* YOUR GOAL *
Copy out the data that comes next, character for character, and leave the images aside.

* INFORMATION GIVEN *
++++++++

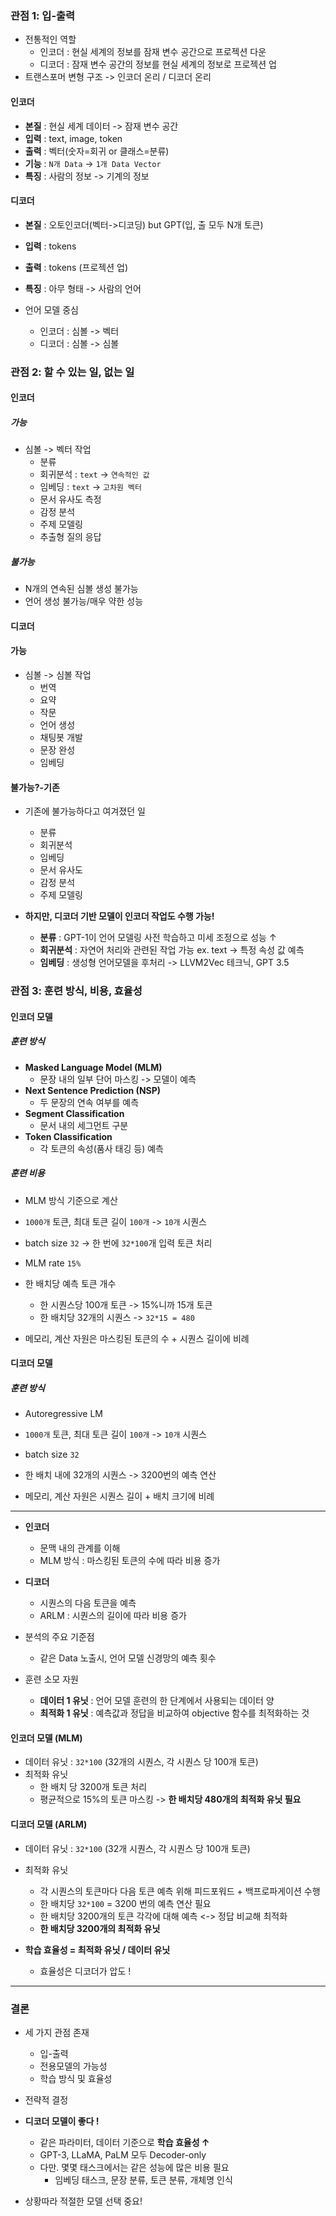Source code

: ### 관점 1: 입-출력
- 전통적인 역할
	- 인코더 : 현실 세계의 정보를 잠재 변수 공간으로 프로젝션 다운
	- 디코더 : 잠재 변수 공간의 정보를 현실 세계의 정보로 프로젝션 업
- 트랜스포머 변형 구조 -> 인코더 온리 / 디코더 온리

#### 인코더
- **본질** : 현실 세계 데이터 -> 잠재 변수 공간
- **입력** : text, image, token
- **출력** : 벡터(숫자=회귀 or 클래스=분류)
- **기능** : `N개 Data` -> `1개 Data Vector`
- **특징** : 사람의 정보 -> 기계의 정보

#### 디코더
- **본질** : 오토인코더(벡터->디코딩) but GPT(입, 출 모두 N개 토큰)
- **입력** : tokens
- **출력** : tokens (프로젝션 업)
- **특징** : 아무 형태 -> 사람의 언어

- 언어 모델 중심
	- 인코더 : 심볼 -> 벡터
	- 디코더 : 심볼 -> 심볼


### 관점 2: 할 수 있는 일, 없는 일
#### 인코더
##### 가능
- 심볼 -> 벡터 작업 
	- 분류
	- 회귀분석 : `text` -> `연속적인 값`
	- 임베딩 : `text` -> `고차원 벡터`
	- 문서 유사도 측정
	- 감정 분석
	- 주제 모델링
	- 추출형 질의 응답

##### 불가능
- N개의 연속된 심볼 생성 불가능
- 언어 생성 불가능/매우 약한 성능

#### 디코더
#### 가능
- 심볼 -> 심볼 작업
	- 번역
	- 요약
	- 작문
	- 언어 생성
	- 채팅봇 개발
	- 문장 완성
	- 임베딩

#### 불가능?-기존
- 기존에 불가능하다고 여겨졌던 일
	- 분류
	- 회귀분석
	- 임베딩
	- 문서 유사도
	- 감정 분석
	- 주제 모델링

- **하지만, 디코더 기반 모델이 인코더 작업도 수행 가능!**
	- **분류** : GPT-1이 언어 모델링 사전 학습하고 미세 조정으로 성능 ↑
	- **회귀분석** : 자연어 처리와 관련된 작업 가능 ex. text -> 특정 속성 값 예측
	- **임베딩** : 생성형 언어모델을 후처리 -> LLVM2Vec 테크닉, GPT 3.5

### 관점 3: 훈련 방식, 비용, 효율성
#### 인코더 모델
##### 훈련 방식
- **Masked Language Model (MLM)**
	- 문장 내의 일부 단어 마스킹 -> 모델이 예측
- **Next Sentence Prediction (NSP)**
	- 두 문장의 연속 여부를 예측
- **Segment Classification**
	- 문서 내의 세그먼트 구분
- **Token Classification**
	- 각 토큰의 속성(품사 태깅 등) 예측

##### 훈련 비용
- MLM 방식 기준으로 계산
- `1000개` 토큰, 최대 토큰 길이 `100개` -> `10개` 시퀀스
- batch size `32` -> 한 번에 `32*100`개 입력 토큰 처리
- MLM rate `15%` 
- 한 배치당 예측 토큰 개수
	- 한 시퀀스당 100개 토큰 -> 15%니까 15개 토큰
	- 한 배치당 32개의 시퀀스 -> `32*15 = 480`

- 메모리, 계산 자원은 마스킹된 토큰의 수 + 시퀀스 길이에 비례

#### 디코더 모델
##### 훈련 방식
- Autoregressive LM
- `1000개` 토큰, 최대 토큰 길이 `100개` -> `10개` 시퀀스
- batch size `32`
- 한 배치 내에 32개의 시퀀스 -> 3200번의 예측 연산

- 메모리, 계산 자원은 시퀀스 길이 + 배치 크기에 비례

<hr>

- **인코더**
	- 문맥 내의 관계를 이해
	- MLM 방식 : 마스킹된 토큰의 수에 따라 비용 증가
- **디코더**
	- 시퀀스의 다음 토큰을 예측
	- ARLM : 시퀀스의 길이에 따라 비용 증가

- 분석의 주요 기준점
	- 같은 Data 노출시, 언어 모델 신경망의 예측 횟수
- 훈련 소모 자원
	- **데이터 1 유닛** : 언어 모델 훈련의 한 단계에서 사용되는 데이터 양
	- **최적화 1 유닛** :  예측값과 정답을 비교하여 objective 함수를 최적화하는 것

#### 인코더 모델 (MLM)
- 데이터 유닛 : `32*100` (32개의 시퀀스, 각 시퀀스 당 100개 토큰)
- 최적화 유닛
	- 한 배치 당 3200개 토큰 처리
	- 평균적으로 15%의 토큰 마스킹 -> **한 배치당 480개의 최적화 유닛 필요**

#### 디코더 모델 (ARLM)
- 데이터 유닛 : `32*100` (32개 시퀀스, 각 시퀀스 당 100개 토큰)
- 최적화 유닛
	- 각 시퀀스의 토큰마다 다음 토큰 예측 위해 피드포워드 + 백프로파게이션 수행
	- 한 배치당 `32*100` = 3200 번의 예측 연산 필요
	- 한 배치당 3200개의 토큰 각각에 대해 예측 <-> 정답 비교해 최적화
	- **한 배치당 3200개의 최적화 유닛**

- **학습 효율성 = 최적화 유닛 / 데이터 유닛**
	- 효율성은 디코더가 압도 !

<hr>

### 결론
- 세 가지 관점 존재
	- 입-출력
	- 전용모델의 가능성
	- 학습 방식 및 효율성

- 전략적 결정
- **디코더 모델이 좋다 !**
	- 같은 파라미터, 데이터 기준으로 **학습 효율성 ↑**
	- GPT-3, LLaMA, PaLM 모두 Decoder-only
	- 다만. 몇몇 태스크에서는 같은 성능에 많은 비용 필요
		- 임베딩 태스크, 문장 분류, 토큰 분류, 개체명 인식
- 상황따라 적절한 모델 선택 중요!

++++++++

* ANSWER TO THIS EXERCISE *
Source code

: ### 관점 1: 입-출력
- 전통적인 역할
	- 인코더 : 현실 세계의 정보를 잠재 변수 공간으로 프로젝션 다운
	- 디코더 : 잠재 변수 공간의 정보를 현실 세계의 정보로 프로젝션 업
- 트랜스포머 변형 구조 -> 인코더 온리 / 디코더 온리

#### 인코더
- **본질** : 현실 세계 데이터 -> 잠재 변수 공간
- **입력** : text, image, token
- **출력** : 벡터(숫자=회귀 or 클래스=분류)
- **기능** : `N개 Data` -> `1개 Data Vector`
- **특징** : 사람의 정보 -> 기계의 정보

#### 디코더
- **본질** : 오토인코더(벡터->디코딩) but GPT(입, 출 모두 N개 토큰)
- **입력** : tokens
- **출력** : tokens (프로젝션 업)
- **특징** : 아무 형태 -> 사람의 언어

- 언어 모델 중심
	- 인코더 : 심볼 -> 벡터
	- 디코더 : 심볼 -> 심볼


### 관점 2: 할 수 있는 일, 없는 일
#### 인코더
##### 가능
- 심볼 -> 벡터 작업 
	- 분류
	- 회귀분석 : `text` -> `연속적인 값`
	- 임베딩 : `text` -> `고차원 벡터`
	- 문서 유사도 측정
	- 감정 분석
	- 주제 모델링
	- 추출형 질의 응답

##### 불가능
- N개의 연속된 심볼 생성 불가능
- 언어 생성 불가능/매우 약한 성능

#### 디코더
#### 가능
- 심볼 -> 심볼 작업
	- 번역
	- 요약
	- 작문
	- 언어 생성
	- 채팅봇 개발
	- 문장 완성
	- 임베딩

#### 불가능?-기존
- 기존에 불가능하다고 여겨졌던 일
	- 분류
	- 회귀분석
	- 임베딩
	- 문서 유사도
	- 감정 분석
	- 주제 모델링

- **하지만, 디코더 기반 모델이 인코더 작업도 수행 가능!**
	- **분류** : GPT-1이 언어 모델링 사전 학습하고 미세 조정으로 성능 ↑
	- **회귀분석** : 자연어 처리와 관련된 작업 가능 ex. text -> 특정 속성 값 예측
	- **임베딩** : 생성형 언어모델을 후처리 -> LLVM2Vec 테크닉, GPT 3.5

### 관점 3: 훈련 방식, 비용, 효율성
#### 인코더 모델
##### 훈련 방식
- **Masked Language Model (MLM)**
	- 문장 내의 일부 단어 마스킹 -> 모델이 예측
- **Next Sentence Prediction (NSP)**
	- 두 문장의 연속 여부를 예측
- **Segment Classification**
	- 문서 내의 세그먼트 구분
- **Token Classification**
	- 각 토큰의 속성(품사 태깅 등) 예측

##### 훈련 비용
- MLM 방식 기준으로 계산
- `1000개` 토큰, 최대 토큰 길이 `100개` -> `10개` 시퀀스
- batch size `32` -> 한 번에 `32*100`개 입력 토큰 처리
- MLM rate `15%` 
- 한 배치당 예측 토큰 개수
	- 한 시퀀스당 100개 토큰 -> 15%니까 15개 토큰
	- 한 배치당 32개의 시퀀스 -> `32*15 = 480`

- 메모리, 계산 자원은 마스킹된 토큰의 수 + 시퀀스 길이에 비례

#### 디코더 모델
##### 훈련 방식
- Autoregressive LM
- `1000개` 토큰, 최대 토큰 길이 `100개` -> `10개` 시퀀스
- batch size `32`
- 한 배치 내에 32개의 시퀀스 -> 3200번의 예측 연산

- 메모리, 계산 자원은 시퀀스 길이 + 배치 크기에 비례

<hr>

- **인코더**
	- 문맥 내의 관계를 이해
	- MLM 방식 : 마스킹된 토큰의 수에 따라 비용 증가
- **디코더**
	- 시퀀스의 다음 토큰을 예측
	- ARLM : 시퀀스의 길이에 따라 비용 증가

- 분석의 주요 기준점
	- 같은 Data 노출시, 언어 모델 신경망의 예측 횟수
- 훈련 소모 자원
	- **데이터 1 유닛** : 언어 모델 훈련의 한 단계에서 사용되는 데이터 양
	- **최적화 1 유닛** :  예측값과 정답을 비교하여 objective 함수를 최적화하는 것

#### 인코더 모델 (MLM)
- 데이터 유닛 : `32*100` (32개의 시퀀스, 각 시퀀스 당 100개 토큰)
- 최적화 유닛
	- 한 배치 당 3200개 토큰 처리
	- 평균적으로 15%의 토큰 마스킹 -> **한 배치당 480개의 최적화 유닛 필요**

#### 디코더 모델 (ARLM)
- 데이터 유닛 : `32*100` (32개 시퀀스, 각 시퀀스 당 100개 토큰)
- 최적화 유닛
	- 각 시퀀스의 토큰마다 다음 토큰 예측 위해 피드포워드 + 백프로파게이션 수행
	- 한 배치당 `32*100` = 3200 번의 예측 연산 필요
	- 한 배치당 3200개의 토큰 각각에 대해 예측 <-> 정답 비교해 최적화
	- **한 배치당 3200개의 최적화 유닛**

- **학습 효율성 = 최적화 유닛 / 데이터 유닛**
	- 효율성은 디코더가 압도 !

<hr>

### 결론
- 세 가지 관점 존재
	- 입-출력
	- 전용모델의 가능성
	- 학습 방식 및 효율성

- 전략적 결정
- **디코더 모델이 좋다 !**
	- 같은 파라미터, 데이터 기준으로 **학습 효율성 ↑**
	- GPT-3, LLaMA, PaLM 모두 Decoder-only
	- 다만. 몇몇 태스크에서는 같은 성능에 많은 비용 필요
		- 임베딩 태스크, 문장 분류, 토큰 분류, 개체명 인식
- 상황따라 적절한 모델 선택 중요!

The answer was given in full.